## EXERCISE AIM
Each entry that follows should be set down precisely, with its pictures removed.

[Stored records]
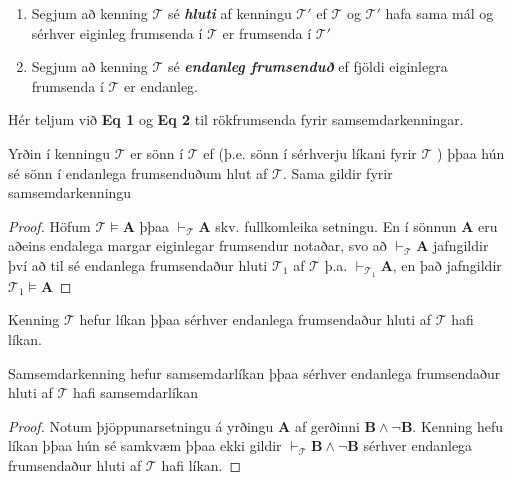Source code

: \documentclass[12pt]{book}
\newcommand{\emphs}[1]{\textbf{\emph{#1}}}
\begin{document}
\begin{skgr}
  \begin{enumerate}[(1)]
  \item  Segjum að kenning $\mathcal{T}$ sé \emphs{hluti}
    af kenningu $\mathcal{T}'$ ef $\mathcal{T}$ og $\mathcal{T}'$ hafa
    sama mál og sérhver eiginleg frumsenda í $\mathcal{T}$ er frumsenda 
    í $\mathcal{T}'$
  \item Segjum að kenning $\mathcal{T}$ sé \emphs{endanleg frumsenduð}
    ef fjöldi eiginlegra frumsenda í $\mathcal{T}$ er endanleg.
  \end{enumerate}
\end{skgr}

\begin{ath}
 Hér teljum við \textbf{Eq 1} og \textbf{Eq 2} til rökfrumsenda fyrir
 samsemdarkenningar.
\end{ath}

\begin{setn}[Þjöppunarsetning]
  Yrðin í kenningu $\mathcal{T}$ er sönn í $\mathcal{T}$ ef (þ.e. sönn
  í sérhverju líkani fyrir $\mathcal{T}$ ) þþaa
  hún sé sönn í endanlega frumsenduðum hlut af $\mathcal{T}$.
  Sama gildir fyrir samsemdarkenningu
\end{setn}

\begin{proof}
  Höfum $\mathcal{T} \models \mathbf{A}$ þþaa $\vdash_{\mathcal{T}} \mathbf{A}$
  skv. fullkomleika setningu. En í sönnun $\mathbf{A}$ eru aðeins endalega
  margar eiginlegar frumsendur notaðar, svo að $\vdash_{\mathcal{T}} \mathbf{A}$
  jafngildir því að til sé endanlega frumsendaður hluti $\mathcal{T}_{1}$
  af $\mathcal{T}$ þ.a. $\vdash_{\mathcal{T}_1} \mathbf{A}$, en það jafngildir
  $\mathcal{T}_1 \models \mathbf{A}$
\end{proof}
\begin{setn}[Fylgisetn]
  Kenning $\mathcal{T}$ hefur líkan þþaa sérhver endanlega
  frumsendaður hluti af $\mathcal{T}$ hafi líkan.
  
  Samsemdarkenning hefur samsemdarlíkan þþaa sérhver endanlega frumsendaður
  hluti af $\mathcal{T}$ hafi samsemdarlíkan
\end{setn}

\begin{proof}
  Notum þjöppunarsetningu á yrðingu $\mathbf{A}$ af gerðinni
  $\mathbf{B} \wedge \lnot \mathbf{B}$. Kenning hefu líkan þþaa
  hún sé samkvæm þþaa ekki gildir $\vdash_{\mathcal{T}} \mathbf{B} \wedge \lnot \mathbf{B}$
  sérhver endanlega frumsendaður hluti af $\mathcal{T}$ hafi líkan.
\end{proof}
\end{document}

## TASK RESPONSE
Source code

: \documentclass[12pt]{book}
\newcommand{\emphs}[1]{\textbf{\emph{#1}}}
\begin{document}
\begin{skgr}
  \begin{enumerate}[(1)]
  \item  Segjum að kenning $\mathcal{T}$ sé \emphs{hluti}
    af kenningu $\mathcal{T}'$ ef $\mathcal{T}$ og $\mathcal{T}'$ hafa
    sama mál og sérhver eiginleg frumsenda í $\mathcal{T}$ er frumsenda 
    í $\mathcal{T}'$
  \item Segjum að kenning $\mathcal{T}$ sé \emphs{endanleg frumsenduð}
    ef fjöldi eiginlegra frumsenda í $\mathcal{T}$ er endanleg.
  \end{enumerate}
\end{skgr}

\begin{ath}
 Hér teljum við \textbf{Eq 1} og \textbf{Eq 2} til rökfrumsenda fyrir
 samsemdarkenningar.
\end{ath}

\begin{setn}[Þjöppunarsetning]
  Yrðin í kenningu $\mathcal{T}$ er sönn í $\mathcal{T}$ ef (þ.e. sönn
  í sérhverju líkani fyrir $\mathcal{T}$ ) þþaa
  hún sé sönn í endanlega frumsenduðum hlut af $\mathcal{T}$.
  Sama gildir fyrir samsemdarkenningu
\end{setn}

\begin{proof}
  Höfum $\mathcal{T} \models \mathbf{A}$ þþaa $\vdash_{\mathcal{T}} \mathbf{A}$
  skv. fullkomleika setningu. En í sönnun $\mathbf{A}$ eru aðeins endalega
  margar eiginlegar frumsendur notaðar, svo að $\vdash_{\mathcal{T}} \mathbf{A}$
  jafngildir því að til sé endanlega frumsendaður hluti $\mathcal{T}_{1}$
  af $\mathcal{T}$ þ.a. $\vdash_{\mathcal{T}_1} \mathbf{A}$, en það jafngildir
  $\mathcal{T}_1 \models \mathbf{A}$
\end{proof}
\begin{setn}[Fylgisetn]
  Kenning $\mathcal{T}$ hefur líkan þþaa sérhver endanlega
  frumsendaður hluti af $\mathcal{T}$ hafi líkan.
  
  Samsemdarkenning hefur samsemdarlíkan þþaa sérhver endanlega frumsendaður
  hluti af $\mathcal{T}$ hafi samsemdarlíkan
\end{setn}

\begin{proof}
  Notum þjöppunarsetningu á yrðingu $\mathbf{A}$ af gerðinni
  $\mathbf{B} \wedge \lnot \mathbf{B}$. Kenning hefu líkan þþaa
  hún sé samkvæm þþaa ekki gildir $\vdash_{\mathcal{T}} \mathbf{B} \wedge \lnot \mathbf{B}$
  sérhver endanlega frumsendaður hluti af $\mathcal{T}$ hafi líkan.
\end{proof}
\end{document}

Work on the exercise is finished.